In the face of administrative harassment, the Dotyk festival of queer history took place in Minsk, Belarus, from 6 to 8 April 2018. After six months of planning, at the last minute landlords withdrew access to venues and the organisers scrambled to find substitute premises for the grand opening, conference, and concert. At a café in central Minsk, the Dotyk festival opened in the presence of official representatives of the British and Swedish embassies who expressed their strong support for the Festival and the Belarus LGBT community.

International participants spoke about aspects of the historical research on the queer histories of Soviet Estonia (Uku Lember, Sweden); Soviet Latvia (Janis Ozolins, and Ineta Lipša, Latvia); and Soviet Russia/USSR (Uladzimir Valodzin, Minsk; Galina Zelenina, St Petersburg; Arthur Clech, Paris). From Russia, editor Pavel Golubev presented the second volume of his edited diary of Silver Age artist Konstantin Somov; and book collector Pavel Chepyzhov spoke about collecting Russian-language books with LGBT content from the pre-revolutionary era.

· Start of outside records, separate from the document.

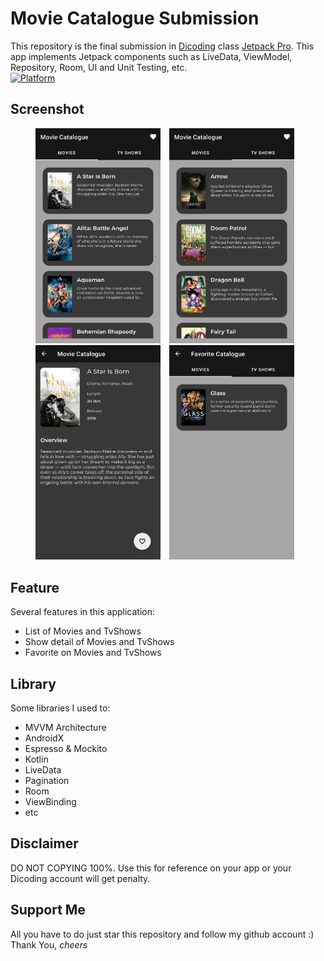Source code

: # Movie Catalogue Submission
This repository is the final submission in [Dicoding](dicoding.com) class [Jetpack Pro](https://www.dicoding.com/academies/129). This app implements Jetpack components such as LiveData, ViewModel, Repository, Room, UI and Unit Testing, etc.<br>
 [![Platform](https://img.shields.io/badge/platform-Android-green.svg)](http://developer.android.com/index.html)

## Screenshot
<p align="center">
    <img src="/Screenshots/1.jpg"
        alt="Movie section"    
        style="margin-right: 10px;"    
        width="200" />
    <img src="/Screenshots/2.jpg"
        alt="Tv Show section"    
        style="margin-right: 10px;"    
        width="200" />
    <img src="/Screenshots/3.jpg"
        alt="Detail Example"    
        style="margin-right: 10px;"    
        width="200" />
    <img src="/Screenshots/4.jpg"
        alt="Favorite Section"    
        style="margin-right: 10px;"    
        width="200" />
</p>

## Feature
Several features in this application:
- List of Movies and TvShows
- Show detail of Movies and TvShows
- Favorite on Movies and TvShows

## Library
Some libraries I used to:
- MVVM Architecture
- AndroidX
- Espresso & Mockito
- Kotlin
- LiveData
- Pagination
- Room
- ViewBinding
- etc

## Disclaimer
DO NOT COPYING 100%. Use this for reference on your app or your Dicoding account will get penalty.

## Support Me
All you have to do just star this repository and follow my github account :)<br>
Thank You, *cheers*
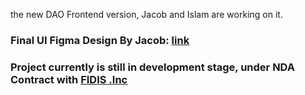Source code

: the new DAO Frontend version, Jacob and Islam are working on it.

### Final UI Figma Design By Jacob: [link](https://www.figma.com/file/QhXIAn4ODu05gyt5dgCq6M/FIDIS-Frontend-Design)

### Project currently is still in development stage, under NDA Contract with [FIDIS .Inc](https://fidis.io/)
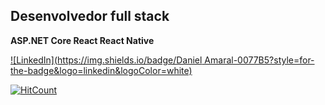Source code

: ## Desenvolvedor full stack 

__ASP.NET Core
React
React Native__

[![LinkedIn](https://img.shields.io/badge/Daniel Amaral-0077B5?style=for-the-badge&logo=linkedin&logoColor=white)](https://www.linkedin.com/in/daniel-amaral-0670a51a1/)

[![HitCount](http://hits.dwyl.com/DanielMendesdoAmaral/DanielMendesdoAmaral.svg)](http://hits.dwyl.com/DanielMendesdoAmaral/DanielMendesdoAmaral)
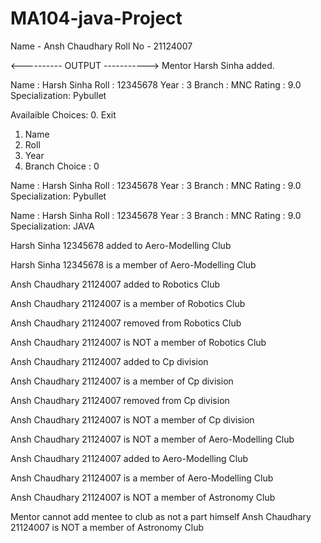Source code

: # MA104-java-Project
Name - Ansh Chaudhary 
Roll No - 21124007


<---------- OUTPUT ----------->
Mentor Harsh Sinha added.


Name   :        Harsh Sinha
Roll   :        12345678
Year   :        3
Branch :        MNC
Rating :        9.0
Specialization: Pybullet

Availaible Choices: 
0. Exit
1. Name
2. Roll
3. Year
4. Branch
Choice : 0


Name   :        Harsh Sinha
Roll   :        12345678
Year   :        3
Branch :        MNC
Rating :        9.0
Specialization: Pybullet


Name   :        Harsh Sinha
Roll   :        12345678
Year   :        3
Branch :        MNC
Rating :        9.0
Specialization: JAVA

Harsh Sinha 12345678 added to Aero-Modelling Club

Harsh Sinha 12345678 is a member of Aero-Modelling Club

Ansh Chaudhary 21124007 added to Robotics Club

Ansh Chaudhary 21124007 is a member of Robotics Club

Ansh Chaudhary 21124007 removed from Robotics Club

Ansh Chaudhary 21124007 is NOT a member of Robotics Club

Ansh Chaudhary 21124007 added to Cp division

Ansh Chaudhary 21124007 is a member of Cp division

Ansh Chaudhary 21124007 removed from Cp division

Ansh Chaudhary 21124007 is NOT a member of Cp division

Ansh Chaudhary 21124007 is NOT a member of Aero-Modelling Club

Ansh Chaudhary 21124007 added to Aero-Modelling Club

Ansh Chaudhary 21124007 is a member of Aero-Modelling Club

Ansh Chaudhary 21124007 is NOT a member of Astronomy Club

Mentor cannot add mentee to club as not a part himself
Ansh Chaudhary 21124007 is NOT a member of Astronomy Club
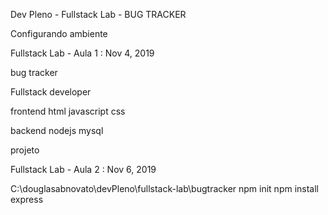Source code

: Dev Pleno - Fullstack Lab - BUG TRACKER

Configurando ambiente

Fullstack Lab - Aula 1 : Nov 4, 2019

bug tracker

Fullstack developer  

frontend
html
javascript
css

backend
nodejs
mysql

projeto 

Fullstack Lab - Aula 2 : Nov 6, 2019

C:\douglasabnovato\devPleno\fullstack-lab\bugtracker
npm init
npm install express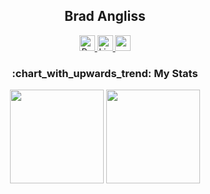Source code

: <div id="badges" align="center">
  <h2>Brad Angliss</h2>
  <a href="https://bradangliss.co.uk/">
    <img height="25" src="https://img.shields.io/badge/Portfolio-000000?style=for-the-badge&logo=nodedotjs&logoColor=#5FA04E" alt="React Badge"/>
  </a>
  <a href="https://www.linkedin.com/in/bradangliss/">
    <img height="25" src="https://img.shields.io/badge/LinkedIn-blue?style=for-the-badge&logo=linkedin&logoColor=white" alt="LinkedIn Badge"/>
  </a>
  <img height="25" src="https://komarev.com/ghpvc/?username=BradAngliss&style=flat-square&color=blue" alt=""/>
</div>

<h3 align="center">:chart_with_upwards_trend: My Stats</h3>
<div align="center">
  <img height="150" src="https://brads-github-stats.vercel.app/api?username=BradAngliss&theme=vue-dark&show_icons=true&hide_border=true&count_private=true"/>
  <img height="150" src="https://brads-github-stats.vercel.app/api/top-langs/?username=BradAngliss&theme=vue-dark&show_icons=true&hide_border=true&layout=compact&count_private=true"/>
</div>

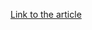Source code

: [Link to the article](https://www.seqrite.com/blog/operation-oxidovy-sophisticated-malware-campaign-targets-czech-officials-using-nato-themed-decoys/)

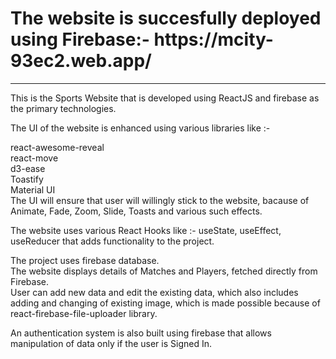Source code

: <h1>The website is succesfully deployed using Firebase:- https://mcity-93ec2.web.app/</h1>
<hr/>
This is the Sports Website that is developed using ReactJS and firebase as the primary technologies. <br/>

The UI of the website is enhanced using various libraries like :-<br/>

react-awesome-reveal<br/>
react-move<br/>
d3-ease<br/>
Toastify<br/>
Material UI<br/>
The UI will ensure that user will willingly stick to the website, bacause of Animate, Fade, Zoom, Slide, Toasts and various such effects.<br/>

The website uses various React Hooks like :- useState, useEffect, useReducer that adds functionality to the project.<br/>

The project uses firebase database. <br/>
The website displays details of Matches and Players, fetched directly from Firebase. <br/>
User can add new data and edit the existing data, which also includes adding and changing of existing image, which is made possible because of react-firebase-file-uploader library.<br/>

An authentication system is also built using firebase that allows manipulation of data only if the user is Signed In.<br/>
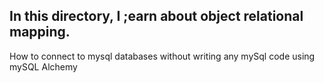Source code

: ## In this directory, I ;earn about object relational mapping.

How to connect to mysql databases without writing any mySql code using mySQL Alchemy
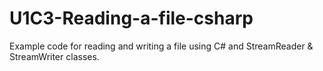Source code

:# U1C3-Reading-a-file-csharp

Example code for reading and writing a file using C# and StreamReader & StreamWriter classes.
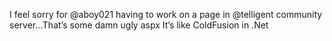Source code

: <!--
id: 345027699
link: http://kevinisom.info/post/345027699/i-feel-sorry-for-aboy021-having-to-work-on-a-page
slug: i-feel-sorry-for-aboy021-having-to-work-on-a-page
date: Thu Jan 21 2010 13:13:25 GMT+1300 (NZDT)
raw: {"blog_name":"kevinisom","id":345027699,"post_url":"http://kevinisom.info/post/345027699/i-feel-sorry-for-aboy021-having-to-work-on-a-page","slug":"i-feel-sorry-for-aboy021-having-to-work-on-a-page","type":"text","date":"2010-01-21 00:13:25 GMT","timestamp":1264032805,"state":"published","format":"html","reblog_key":"ld5ciKRI","tags":[],"short_url":"http://tmblr.co/Zw68YyKaBHp","highlighted":[],"feed_item":"http://twitter.com/kev_nz/statuses/7999603414","from_feed_id":"650289","note_count":0,"title":null,"body":"<p>I feel sorry for @aboy021 having to work on a page in @telligent community server&#8230;That&#8217;s some damn ugly aspx It&#8217;s like ColdFusion in .Net</p>"}
publish: 2010-01-021
tags: 
title: null
-->


I feel sorry for @aboy021 having to work on a page in @telligent
community server…That’s some damn ugly aspx It’s like ColdFusion in .Net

The festival also included a training workshop for local community members on LGBT safety and security, and the presentation of a unique album of LGBT Belarusian culture produced by MAKE OUT, the Minsk community organisation. A copy of the album has been donated to the Bodleian Library at Oxford.

Healey gave a keynote lecture entitled ‘Archive of Freedom or “Gay Propaganda”? Re-reading the Siberian Gay and Lesbian Press of the 1990s’. The research for this lecture drew on the digitised holdings of LGBT media of the 1990s, held in the Moscow Archive of Lesbians and Gays (ALG). The founder of ALG, Elena Gusiatinskaia, and the activist and singer Olga Krauze, presented a panel in conversation with Oxford History DPhil student Ira Roldugina, on gay and lesbian activism in the 1980s and 1990s in Russia.

A nightclub party had to be curtailed when the owners, under pressure from various ministries, cancelling Dotyk’s agreement. (For a statement about the circumstances from Dotyk, see http://en.dotyk.by/official-statement-of-the-iv-international-queer-history-festival-dotyk-2018/)

Nevertheless there was a cultural programme! Dotyk opened with a queer walking tour of Minsk, led by members of the local LGBT community. The festival concluded with a concert of poetry and original songs sung by Krauze in a virtuoso demonstration of the classic bard style of the 1980s-1990s.